Thursday, September 8, 2011

Decoro Ergo Sum

We're nesters. Objects have been given value since the notion dawned upon us that we could possess something. At Skara Brae (see photo in previous post), what are the earliest specimens of built-in shelving occupy a significant portion of the Neolithic dwellings. It was built to house items used for everyday purposes but items of great importance nonetheless. Objects become extensions of ourselves and since we house our objects in our homes, so do our homes become extensions of ourselves.


Homes may be thought of as bodies. They have an exterior, always on public display. Its facade or mask is what is presented to society. The interior, however (thanks, Dutchmen!) is private. Though it contains rooms that are "public," those rooms are still arranged in a precise manner, containing objects which showcase characteristics we prefer to highlight -- and others which we may not even be aware. On objects Russell Belk comments: "our accumulation of possessions provides a sense of the past and tells who we were, where we have come from, and perhaps where we are going." The objects that we keep in these rooms act as icons of our identity and we edit these objects giving prominence to the ones that frame our ideal persona.


Our past experiences dictate the way we design, arrange, entertain, and so on in our homes and we often tend to replicate places that made us feel good in the past. Our home also expresses our nature. What we must remember is that we and our environment do not exist separately. There is a person-environment dynamic created when a specific environment combines with the habitual ways in which we react to it.
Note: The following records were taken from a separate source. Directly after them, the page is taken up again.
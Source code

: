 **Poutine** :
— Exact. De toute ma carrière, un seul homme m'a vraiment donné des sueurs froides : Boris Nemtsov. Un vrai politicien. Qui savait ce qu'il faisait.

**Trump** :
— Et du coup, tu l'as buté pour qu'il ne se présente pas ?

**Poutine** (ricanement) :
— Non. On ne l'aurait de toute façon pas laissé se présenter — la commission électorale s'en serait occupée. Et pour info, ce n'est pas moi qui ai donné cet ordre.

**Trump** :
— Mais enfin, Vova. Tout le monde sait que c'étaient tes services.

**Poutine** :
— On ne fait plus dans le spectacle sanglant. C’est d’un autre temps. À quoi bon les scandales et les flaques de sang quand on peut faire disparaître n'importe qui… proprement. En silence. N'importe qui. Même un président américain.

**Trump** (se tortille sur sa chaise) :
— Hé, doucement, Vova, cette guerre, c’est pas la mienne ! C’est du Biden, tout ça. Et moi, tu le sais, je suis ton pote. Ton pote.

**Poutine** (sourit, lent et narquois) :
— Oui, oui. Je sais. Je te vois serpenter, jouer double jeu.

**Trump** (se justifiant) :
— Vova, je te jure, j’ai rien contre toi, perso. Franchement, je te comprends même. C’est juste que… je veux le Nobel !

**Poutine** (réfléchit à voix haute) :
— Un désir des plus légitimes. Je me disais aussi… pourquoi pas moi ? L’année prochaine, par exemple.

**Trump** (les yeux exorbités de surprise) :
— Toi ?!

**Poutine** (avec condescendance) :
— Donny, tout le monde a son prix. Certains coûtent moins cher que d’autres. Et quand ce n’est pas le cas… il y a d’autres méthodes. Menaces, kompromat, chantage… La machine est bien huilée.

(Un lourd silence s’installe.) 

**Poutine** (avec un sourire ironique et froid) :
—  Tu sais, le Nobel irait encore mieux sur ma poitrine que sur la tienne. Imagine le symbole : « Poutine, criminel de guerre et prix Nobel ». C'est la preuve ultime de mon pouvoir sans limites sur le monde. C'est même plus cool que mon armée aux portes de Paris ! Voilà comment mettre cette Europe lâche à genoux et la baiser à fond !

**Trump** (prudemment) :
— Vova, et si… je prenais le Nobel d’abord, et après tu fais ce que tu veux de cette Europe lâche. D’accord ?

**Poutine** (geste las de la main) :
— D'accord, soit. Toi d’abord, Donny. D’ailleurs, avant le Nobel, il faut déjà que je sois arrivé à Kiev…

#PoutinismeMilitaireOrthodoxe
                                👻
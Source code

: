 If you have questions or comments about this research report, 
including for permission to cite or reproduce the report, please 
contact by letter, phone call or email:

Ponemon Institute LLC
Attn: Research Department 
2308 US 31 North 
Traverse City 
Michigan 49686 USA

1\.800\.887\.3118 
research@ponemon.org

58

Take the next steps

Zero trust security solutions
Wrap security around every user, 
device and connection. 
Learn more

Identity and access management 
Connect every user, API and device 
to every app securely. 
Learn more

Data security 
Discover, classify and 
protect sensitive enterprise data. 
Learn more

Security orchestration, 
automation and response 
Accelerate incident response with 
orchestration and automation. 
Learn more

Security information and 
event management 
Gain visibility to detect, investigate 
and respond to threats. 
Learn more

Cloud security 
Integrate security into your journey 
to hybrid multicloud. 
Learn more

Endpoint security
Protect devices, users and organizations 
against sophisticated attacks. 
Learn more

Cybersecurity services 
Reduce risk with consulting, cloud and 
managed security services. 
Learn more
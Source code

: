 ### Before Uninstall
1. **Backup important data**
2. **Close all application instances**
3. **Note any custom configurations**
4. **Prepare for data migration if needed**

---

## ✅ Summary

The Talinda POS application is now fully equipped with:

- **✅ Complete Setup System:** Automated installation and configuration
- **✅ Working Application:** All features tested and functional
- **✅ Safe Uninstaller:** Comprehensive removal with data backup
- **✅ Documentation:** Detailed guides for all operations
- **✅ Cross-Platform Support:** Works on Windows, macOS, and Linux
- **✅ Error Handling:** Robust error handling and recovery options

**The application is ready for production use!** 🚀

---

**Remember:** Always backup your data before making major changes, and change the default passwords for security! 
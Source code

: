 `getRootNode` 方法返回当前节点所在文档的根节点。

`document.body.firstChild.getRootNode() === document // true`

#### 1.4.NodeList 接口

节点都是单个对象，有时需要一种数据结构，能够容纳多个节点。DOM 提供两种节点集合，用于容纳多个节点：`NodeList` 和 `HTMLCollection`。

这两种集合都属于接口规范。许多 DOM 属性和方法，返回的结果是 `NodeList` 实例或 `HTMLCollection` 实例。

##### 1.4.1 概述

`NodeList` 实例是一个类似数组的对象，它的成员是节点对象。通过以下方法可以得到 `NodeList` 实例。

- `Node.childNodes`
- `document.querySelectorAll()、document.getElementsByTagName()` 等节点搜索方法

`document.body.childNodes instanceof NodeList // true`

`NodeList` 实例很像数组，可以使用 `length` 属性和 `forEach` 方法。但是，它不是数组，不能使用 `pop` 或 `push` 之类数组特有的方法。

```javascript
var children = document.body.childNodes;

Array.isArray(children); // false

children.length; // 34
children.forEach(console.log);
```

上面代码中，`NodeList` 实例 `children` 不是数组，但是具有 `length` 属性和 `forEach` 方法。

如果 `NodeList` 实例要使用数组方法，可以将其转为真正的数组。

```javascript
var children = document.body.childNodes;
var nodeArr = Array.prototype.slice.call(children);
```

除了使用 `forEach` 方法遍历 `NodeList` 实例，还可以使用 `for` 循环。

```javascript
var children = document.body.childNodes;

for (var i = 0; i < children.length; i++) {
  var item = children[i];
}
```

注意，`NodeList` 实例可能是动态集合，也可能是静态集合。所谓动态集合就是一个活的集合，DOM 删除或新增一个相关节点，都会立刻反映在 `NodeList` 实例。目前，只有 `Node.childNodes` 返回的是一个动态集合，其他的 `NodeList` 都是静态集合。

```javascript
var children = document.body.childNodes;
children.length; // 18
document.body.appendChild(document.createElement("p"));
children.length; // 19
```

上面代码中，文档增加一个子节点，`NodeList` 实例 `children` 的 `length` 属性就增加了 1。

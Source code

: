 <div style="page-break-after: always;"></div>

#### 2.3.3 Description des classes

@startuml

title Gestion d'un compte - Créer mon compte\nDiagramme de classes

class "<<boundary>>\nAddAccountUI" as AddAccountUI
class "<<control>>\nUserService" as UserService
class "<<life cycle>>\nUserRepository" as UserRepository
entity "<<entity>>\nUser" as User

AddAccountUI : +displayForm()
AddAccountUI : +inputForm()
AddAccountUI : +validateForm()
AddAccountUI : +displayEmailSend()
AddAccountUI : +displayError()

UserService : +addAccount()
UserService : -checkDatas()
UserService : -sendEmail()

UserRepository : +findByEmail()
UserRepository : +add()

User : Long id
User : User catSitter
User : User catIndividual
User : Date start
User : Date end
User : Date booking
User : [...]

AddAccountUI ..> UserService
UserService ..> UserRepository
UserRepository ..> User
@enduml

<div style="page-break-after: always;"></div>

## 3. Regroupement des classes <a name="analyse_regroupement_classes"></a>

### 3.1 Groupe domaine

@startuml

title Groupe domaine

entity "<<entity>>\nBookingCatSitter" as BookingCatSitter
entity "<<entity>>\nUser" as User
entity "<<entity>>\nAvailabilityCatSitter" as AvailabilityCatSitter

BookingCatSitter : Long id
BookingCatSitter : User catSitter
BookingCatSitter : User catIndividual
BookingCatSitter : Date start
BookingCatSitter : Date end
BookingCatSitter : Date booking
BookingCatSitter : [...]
Rooms are beyond a simple collection of things; rather, each item, from the throw pillow on the sofa to the candlesticks on the mantle to the ashtray in the living room has its own mini-history in relation to you. A few of the throw pillows were bought on your anniversary trip to Istanbul, the candlesticks were a wedding gift that you love to hate because they clash magnificently with your china, and the ash tray was your great-uncle's proudly displayed not because you smoke but because he got it in Marseilles while stationed there during the Second World War. Each item may not have a deep, meaningful tie to someone or somewhere but they are not floating around your house "just because." There is no such thing as "just because."